Financial records and “continuity planning”

Most businesses have established (or at least should have) business continuity plans for ensuring the business can continue operating in the event of a localized or general emergency. This is the case with households, too. Emergency evacuation plans and 72-hour (bug-out) kits are essential. But there is another emergency that is far more likely yet far less often planned against: the death of a spouse.

A recent article on Yahoo! Finance brings this home:

A case in point for not making big decisions soon after a spouse’s death is Maureen Saunders. The financial chores following the death of her husband, Hubert, from pancreatic cancer in 2006 at age 65 were crushing enough. Although Saunders, now 58, balanced the checkbook, her husband was the main financial decision-maker, especially when it came to investments. His death left her “in uncharted waters, not only emotionally and spiritually but also financially.”
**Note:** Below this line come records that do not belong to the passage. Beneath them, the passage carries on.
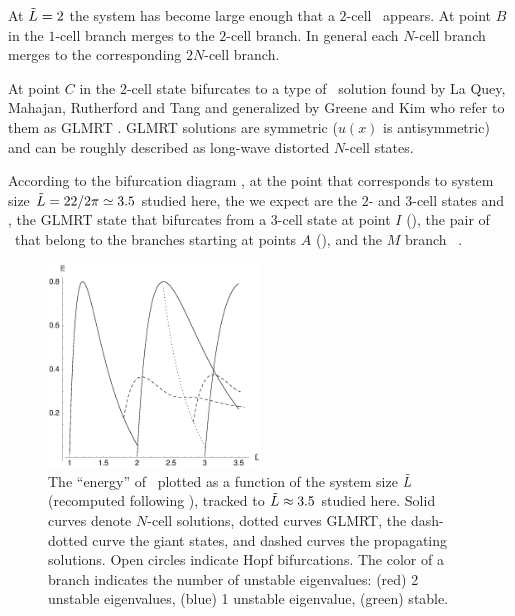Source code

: At $\tilde{L}=2$ the system has become large enough 
that a $2$-cell \eqv\ appears. 
At point $B$ in 
the $1$-cell branch merges to the $2$-cell branch. 
In general each $N$-cell branch merges to the corresponding $2N$-cell branch.

At point $C$ in 
the $2$-cell state bifurcates to a type of 
\eqv\ solution
found by La Quey, Mahajan, Rutherford and Tang and generalized by Greene and Kim who refer to them as GLMRT \eqva. GLMRT solutions are symmetric 
($u(x)$ is antisymmetric)
and can be roughly described as long-wave distorted $N$-cell states.


According to the bifurcation diagram 
, 
at the point that corresponds to system size $\tilde{L}=22/2\pi \simeq 3.5$
studied here,
the {\eqva} we expect are the $2$- and $3$-cell states  and ,
the GLMRT state that bifurcates from a $3$-cell state at point $I$ (),
the pair of \reqva\ that belong to the branches starting at points $A$ (),
and the $M$ branch  \reqva\ .

\begin{figure}[t]
\begin{center} 
\includegraphics[width=0.5\textwidth]{figs/ksBifDiag.eps}
\end{center}
\caption{
The ``energy''   of \eqva\
plotted as a function of the system size
$\tilde{L}$ (recomputed following ), tracked to
$\tilde{L} \approx 3.5$ studied here.
Solid curves denote $N$-cell solutions,
dotted curves GLMRT, the dash-dotted curve the
giant states, and dashed curves the propagating solutions.
Open circles indicate Hopf bifurcations. 
The color of a branch indicates the number of unstable
eigenvalues: (red) 2 unstable eigenvalues, (blue) 1
unstable eigenvalue, (green) stable. 
        }
\label{fig:ksBifDiag}
\end{figure}


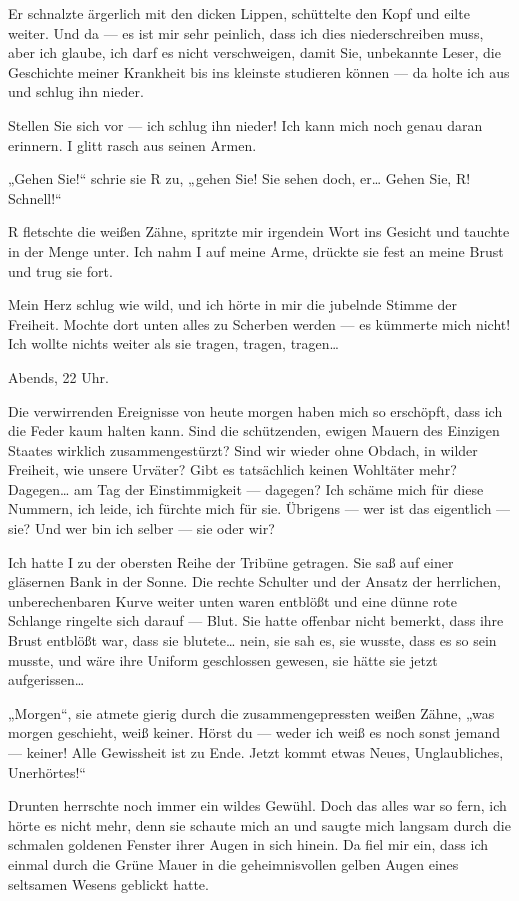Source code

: Er schnalzte ärgerlich mit den dicken Lippen, schüttelte den Kopf
und eilte weiter. Und da — es ist mir sehr peinlich, dass ich dies
niederschreiben muss, aber ich glaube, ich darf es nicht
verschweigen, damit Sie, unbekannte Leser, die Geschichte meiner
Krankheit bis ins kleinste studieren können — da holte ich aus und
schlug ihn nieder.

Stellen Sie sich vor — ich schlug ihn nieder! Ich kann mich noch
genau daran erinnern. I glitt rasch aus seinen Armen.

„Gehen Sie!“ schrie sie R zu, „gehen Sie! Sie sehen doch, er\ldots{}
Gehen Sie, R! Schnell!“

R fletschte die weißen Zähne, spritzte mir irgendein Wort ins
Gesicht und tauchte in der Menge unter. Ich nahm I auf meine Arme,
drückte sie fest an meine Brust und trug sie fort.

Mein Herz schlug wie wild, und ich hörte in mir die jubelnde Stimme
der Freiheit. Mochte dort unten alles zu Scherben werden — es
kümmerte mich nicht! Ich wollte nichts weiter als sie tragen,
tragen, tragen\ldots{}

Abends, 22 Uhr.

Die verwirrenden Ereignisse von heute morgen haben mich so
erschöpft, dass ich die Feder kaum halten kann. Sind die
schützenden, ewigen Mauern des Einzigen Staates wirklich
zusammengestürzt? Sind wir wieder ohne Obdach, in wilder Freiheit,
wie unsere Urväter? Gibt es tatsächlich keinen Wohltäter mehr?
Dagegen\ldots{} am Tag der Einstimmigkeit — dagegen? Ich schäme mich für
diese Nummern, ich leide, ich fürchte mich für sie. Übrigens — wer
ist das eigentlich — sie? Und wer bin ich selber — sie oder wir?

Ich hatte I zu der obersten Reihe der Tribüne getragen. Sie saß auf
einer gläsernen Bank in der Sonne. Die rechte Schulter und der
Ansatz der herrlichen, unberechenbaren Kurve weiter unten waren
entblößt und eine dünne rote Schlange ringelte sich darauf — Blut.
Sie hatte offenbar nicht bemerkt, dass ihre Brust entblößt war,
dass sie blutete\ldots{} nein, sie sah es, sie wusste, dass es so sein
musste, und wäre ihre Uniform geschlossen gewesen, sie hätte sie
jetzt aufgerissen\ldots{}

„Morgen“, sie atmete gierig durch die zusammengepressten weißen
Zähne, „was morgen geschieht, weiß keiner. Hörst du — weder ich
weiß es noch sonst jemand — keiner! Alle Gewissheit ist zu Ende.
Jetzt kommt etwas Neues, Unglaubliches, Unerhörtes!“

Drunten herrschte noch immer ein wildes Gewühl. Doch das alles war
so fern, ich hörte es nicht mehr, denn sie schaute mich an und
saugte mich langsam durch die schmalen goldenen Fenster ihrer Augen
in sich hinein. Da fiel mir ein, dass ich einmal durch die Grüne
Mauer in die geheimnisvollen gelben Augen eines seltsamen Wesens
geblickt hatte.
Saunders had to wrangle with the life insurance company, which didn’t believe she was her husband’s beneficiary. She had a “total meltdown” in the bank when she discovered, after bouncing some checks, that the Social Security Administration had rescinded Hubert’s latest direct-deposit benefit payment. She proved that her husband died after the deadline to be eligible for that month’s payment, but it took weeks for the government to return the money. She did not realize that she would not be eligible for a survivor benefit until she turned 60. “You’re so vulnerable and raw, and there is always another form to fill out,” says Saunders, who lives in St. Petersburg, Fla.

This is an area I can certainly do better on, even though I’ve discussed it before. But our recentĀ mortgage application, relocation,Ā and trying to find stuff after the move has reminded me that there is a great deal of financial information my wife would not know how to find if something were to happen to me. I need to get everything organized, document where to find everything, and then sit down with her and go through it.

On the bright side, we did find out that our efforts to establish credit in my wife’s name have paid off. She’s from another country, having moved here as an adult, and as such did not have a credit history. We started working on that, and during the mortgage application process we found out we were not only successful in establishing credit, her credit score is higher than mine!

Getting organized, however, is essential. Probably the best place to start would be to get her acquainted with the regular bill-paying, and then move toward the bigger, long-term items. We have time, of course, but then everyone does–right up until they don’t.